今の政権が、新型コロナウイルスの感染対策や東京五輪における観客問題と同じ過ちを犯すのではと危惧している。日本の財政健全化のことだ。

 内閣府が財政の中長期試算を公表し、事態の深刻さが浮き彫りになった。この問題に際して場当たりで後手に回る対応や、根拠に乏しい楽観は許されない。政府は健全化へ向けた具体策と道筋を国民に示すべきだ。

 政府は健全化について国と地方を合わせた基礎的財政収支を2025年度に黒字化する目標を掲げる。基礎的収支は政策経費を主に税収でどの程度賄えているかを示す指標で、赤字は債務が増え続けることを意味する。

 試算によると、実質2%程度と高めの成長が実現した場合で、25年度の基礎的収支は2兆9千億円の赤字になった。コロナ禍でも20年度の税収が堅調だった点を反映した結果、1月の前回試算より赤字額が半分以下になったという。

 黒字になるのは27年度の見通しで、菅義偉首相は「成長を実現し歳出改革を続けることで25年度に黒字化を実現する姿が示された」と述べ、前倒しが可能と強調した。しかし、この言葉を額面通りに受け止めるわけにはいかない。
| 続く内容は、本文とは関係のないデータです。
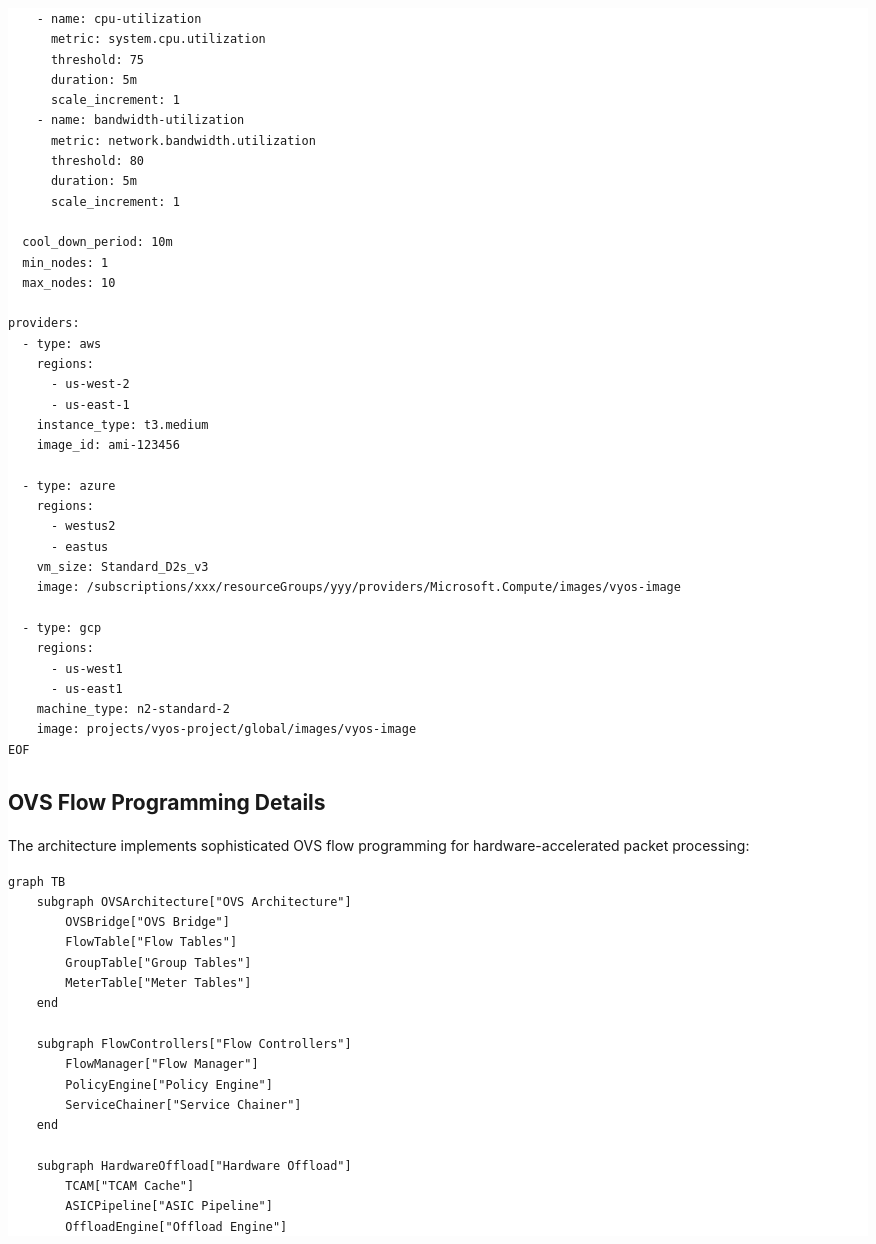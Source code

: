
 ```bash
    - name: cpu-utilization
      metric: system.cpu.utilization
      threshold: 75
      duration: 5m
      scale_increment: 1
    - name: bandwidth-utilization
      metric: network.bandwidth.utilization
      threshold: 80
      duration: 5m
      scale_increment: 1
  
  cool_down_period: 10m
  min_nodes: 1
  max_nodes: 10
  
providers:
  - type: aws
    regions:
      - us-west-2
      - us-east-1
    instance_type: t3.medium
    image_id: ami-123456
    
  - type: azure
    regions:
      - westus2
      - eastus
    vm_size: Standard_D2s_v3
    image: /subscriptions/xxx/resourceGroups/yyy/providers/Microsoft.Compute/images/vyos-image
    
  - type: gcp
    regions:
      - us-west1
      - us-east1
    machine_type: n2-standard-2
    image: projects/vyos-project/global/images/vyos-image
EOF
```

## OVS Flow Programming Details

The architecture implements sophisticated OVS flow programming for hardware-accelerated packet processing:

```mermaid
graph TB
    subgraph OVSArchitecture["OVS Architecture"]
        OVSBridge["OVS Bridge"]
        FlowTable["Flow Tables"]
        GroupTable["Group Tables"]
        MeterTable["Meter Tables"]
    end
    
    subgraph FlowControllers["Flow Controllers"]
        FlowManager["Flow Manager"]
        PolicyEngine["Policy Engine"]
        ServiceChainer["Service Chainer"]
    end
    
    subgraph HardwareOffload["Hardware Offload"]
        TCAM["TCAM Cache"]
        ASICPipeline["ASIC Pipeline"]
        OffloadEngine["Offload Engine"]
```

[L3VPN VRFs Configuration]: https://docs.vyos.io/en/latest/configuration/vrf/index.html#l3vpn-vrfs
[L3VPN EVPN Example]: https://docs.vyos.io/en/latest/configexamples/autotest/L3VPN_EVPN/L3VPN_EVPN.html
[L3VPN Hub-and-Spoke]: https://docs.vyos.io/en/latest/configexamples/l3vpn-hub-and-spoke.html
[WireGuard Basic Setup]: https://docs.vyos.io/en/latest/configexamples/autotest/Wireguard/Wireguard.html
[OSPF over WireGuard]: https://docs.vyos.io/en/latest/configexamples/ha.html#ospf-over-wireguard
[Inter-VRF Routing]: https://docs.vyos.io/en/latest/configexamples/inter-vrf-routing-vrf-lite.html
[OSPF Unnumbered]: https://docs.vyos.io/en/latest/configexamples/ospf-unnumbered.html
[DMVPN Dual-Hub Dual-Cloud]: https://docs.vyos.io/en/latest/configexamples/dmvpn-dualhub-dualcloud.html
[VyOS API Documentation]: https://docs.vyos.io/en/latest/automation/vyos-api.html
[HTTP API Configuration]: https://docs.vyos.io/en/latest/configuration/service/https.html#http-api
[Remote Command Execution]: https://docs.vyos.io/en/latest/automation/command-scripting.html#run-commands-remotely
[Cloud-Init Integration]: https://docs.vyos.io/en/latest/automation/cloud-init.html
[Cloud-Config File Format]: https://docs.vyos.io/en/latest/automation/cloud-init.html#cloud-config-file-format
 同時に示された1%程度と日本の実力に近い成長率を前提とした試算では、25年度の赤字は7兆9千億円に上り、試算最終年の30年度でも黒字化は達成できないとの結果になった。

 政府が健全化を議論する際の前提は、楽観を排し現実に即したものとすべきだ。その下で練られた具体策であってこそ初めて説得力を持つ。

 わが国の財政状態は主要国中最悪であり、大地震など将来のリスクに備えるためにも今から健全化に努めねばならない。それには歳出と歳入の両面で厳しい見直しが必要だ。ところが菅首相の言葉と裏腹に、このほど閣議了解した22年度予算の概算要求基準は歳出改革にほど遠い内容となった。

 総額に上限を設けないだけでなく、メリハリをつけるとして、経費を一部削減すれば首相の看板政策のデジタル化などにその3倍を要求できる仕組みとしたからだ。しかもコロナ対策には金額を定めない「事項要求」を認めた。これでは予算の膨張が必至である。

 歳出抑制には補正予算への歯止めもいる。補正による機動的な財政出動がコロナ不況などでは有効だ。しかし「景気対策」と称した補正が毎年度のように組まれ、効果の乏しい歳出に充てられてきたのも事実だろう。

 足元では、多額のコロナ予算の使い残しがあるのに、与党から秋の衆院選を意識して30兆円規模の経済対策を求める声が出ている。国民生活に本当に必要か、よく考えてもらいたい。

 歳入面では、税収の確保と格差是正を両立させる税制改革を求めたい。国際間で進む法人課税の見直しはその一つだが、米国などは加えて富裕層への増税や株式売却益の課税強化に動いている。日本も早急に税の不公平是正に着手すべきだ。

 政府は今年の骨太方針で財政健全化について、21年度中に検証した上で「目標年度を再確認する」と明記し、目標の先送りに含みを持たせた。

 歳出抑制は政治的に不人気で、今のままでは達成困難な事情が背景にあろう。だが難事に向き合わない安易な先送りは許されない。